* _Activity_:
The records that follow are to be given again exactly. Do not carry over any image.

Segment Start: Input material

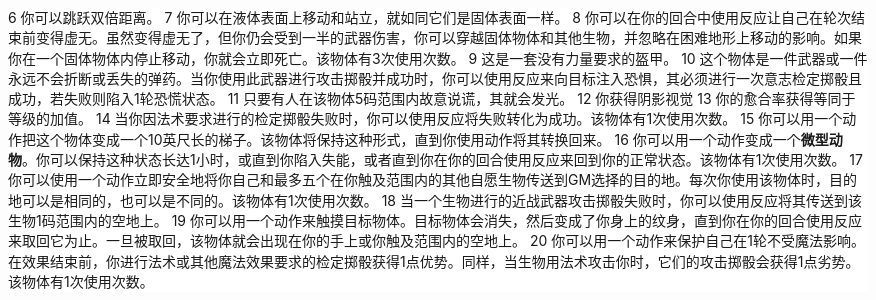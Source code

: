 </tr>
<tr class="even">
<td>6</td>
<td>你可以跳跃双倍距离。</td>
</tr>
<tr class="odd">
<td>7</td>
<td>你可以在液体表面上移动和站立，就如同它们是固体表面一样。</td>
</tr>
<tr class="even">
<td>8</td>
<td>你可以在你的回合中使用反应让自己在轮次结束前变得虚无。虽然变得虚无了，但你仍会受到一半的武器伤害，你可以穿越固体物体和其他生物，并忽略在困难地形上移动的影响。如果你在一个固体物体内停止移动，你就会立即死亡。该物体有3次使用次数。</td>
</tr>
<tr class="odd">
<td>9</td>
<td>这是一套没有力量要求的盔甲。</td>
</tr>
<tr class="even">
<td>10</td>
<td>这个物体是一件武器或一件永远不会折断或丢失的弹药。当你使用此武器进行攻击掷骰并成功时，你可以使用反应来向目标注入恐惧，其必须进行一次意志检定掷骰且成功，若失败则陷入1轮恐慌状态。</td>
</tr>
<tr class="odd">
<td>11</td>
<td>只要有人在该物体5码范围内故意说谎，其就会发光。</td>
</tr>
<tr class="even">
<td>12</td>
<td>你获得阴影视觉</td>
</tr>
<tr class="odd">
<td>13</td>
<td>你的愈合率获得等同于等级的加值。</td>
</tr>
<tr class="even">
<td>14</td>
<td>当你因法术要求进行的检定掷骰失败时，你可以使用反应将失败转化为成功。该物体有1次使用次数。</td>
</tr>
<tr class="odd">
<td>15</td>
<td>你可以用一个动作把这个物体变成一个10英尺长的梯子。该物体将保持这种形式，直到你使用动作将其转换回来。</td>
</tr>
<tr class="even">
<td>16</td>
<td>你可以用一个动作变成一个<strong>微型动物</strong>。你可以保持这种状态长达1小时，或直到你陷入失能，或者直到你在你的回合使用反应来回到你的正常状态。该物体有1次使用次数。</td>
</tr>
<tr class="odd">
<td>17</td>
<td>你可以使用一个动作立即安全地将你自己和最多五个在你触及范围内的其他自愿生物传送到GM选择的目的地。每次你使用该物体时，目的地可以是相同的，也可以是不同的。该物体有1次使用次数。</td>
</tr>
<tr class="even">
<td>18</td>
<td>当一个生物进行的近战武器攻击掷骰失败时，你可以使用反应将其传送到该生物1码范围内的空地上。</td>
</tr>
<tr class="odd">
<td>19</td>
<td>你可以用一个动作来触摸目标物体。目标物体会消失，然后变成了你身上的纹身，直到你在你的回合使用反应来取回它为止。一旦被取回，该物体就会出现在你的手上或你触及范围内的空地上。</td>
</tr>
<tr class="even">
<td>20</td>
<td>你可以用一个动作来保护自己在1轮不受魔法影响。在效果结束前，你进行法术或其他魔法效果要求的检定掷骰获得1点优势。同样，当生物用法术攻击你时，它们的攻击掷骰会获得1点劣势。该物体有1次使用次数。</td>
</tr>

Segment End: Input material

* _Exercise solution_:
Source code

: </tr>
<tr class="even">
<td>6</td>
<td>你可以跳跃双倍距离。</td>
</tr>
<tr class="odd">
<td>7</td>
<td>你可以在液体表面上移动和站立，就如同它们是固体表面一样。</td>
</tr>
<tr class="even">
<td>8</td>
<td>你可以在你的回合中使用反应让自己在轮次结束前变得虚无。虽然变得虚无了，但你仍会受到一半的武器伤害，你可以穿越固体物体和其他生物，并忽略在困难地形上移动的影响。如果你在一个固体物体内停止移动，你就会立即死亡。该物体有3次使用次数。</td>
</tr>
<tr class="odd">
<td>9</td>
<td>这是一套没有力量要求的盔甲。</td>
</tr>
<tr class="even">
<td>10</td>
<td>这个物体是一件武器或一件永远不会折断或丢失的弹药。当你使用此武器进行攻击掷骰并成功时，你可以使用反应来向目标注入恐惧，其必须进行一次意志检定掷骰且成功，若失败则陷入1轮恐慌状态。</td>
</tr>
<tr class="odd">
<td>11</td>
<td>只要有人在该物体5码范围内故意说谎，其就会发光。</td>
</tr>
<tr class="even">
<td>12</td>
<td>你获得阴影视觉</td>
</tr>
<tr class="odd">
<td>13</td>
<td>你的愈合率获得等同于等级的加值。</td>
</tr>
<tr class="even">
<td>14</td>
<td>当你因法术要求进行的检定掷骰失败时，你可以使用反应将失败转化为成功。该物体有1次使用次数。</td>
</tr>
<tr class="odd">
<td>15</td>
<td>你可以用一个动作把这个物体变成一个10英尺长的梯子。该物体将保持这种形式，直到你使用动作将其转换回来。</td>
</tr>
<tr class="even">
<td>16</td>
<td>你可以用一个动作变成一个<strong>微型动物</strong>。你可以保持这种状态长达1小时，或直到你陷入失能，或者直到你在你的回合使用反应来回到你的正常状态。该物体有1次使用次数。</td>
</tr>
<tr class="odd">
<td>17</td>
<td>你可以使用一个动作立即安全地将你自己和最多五个在你触及范围内的其他自愿生物传送到GM选择的目的地。每次你使用该物体时，目的地可以是相同的，也可以是不同的。该物体有1次使用次数。</td>
</tr>
<tr class="even">
<td>18</td>
<td>当一个生物进行的近战武器攻击掷骰失败时，你可以使用反应将其传送到该生物1码范围内的空地上。</td>
</tr>
<tr class="odd">
<td>19</td>
<td>你可以用一个动作来触摸目标物体。目标物体会消失，然后变成了你身上的纹身，直到你在你的回合使用反应来取回它为止。一旦被取回，该物体就会出现在你的手上或你触及范围内的空地上。</td>
</tr>
<tr class="even">
<td>20</td>
<td>你可以用一个动作来保护自己在1轮不受魔法影响。在效果结束前，你进行法术或其他魔法效果要求的检定掷骰获得1点优势。同样，当生物用法术攻击你时，它们的攻击掷骰会获得1点劣势。该物体有1次使用次数。</td>
</tr>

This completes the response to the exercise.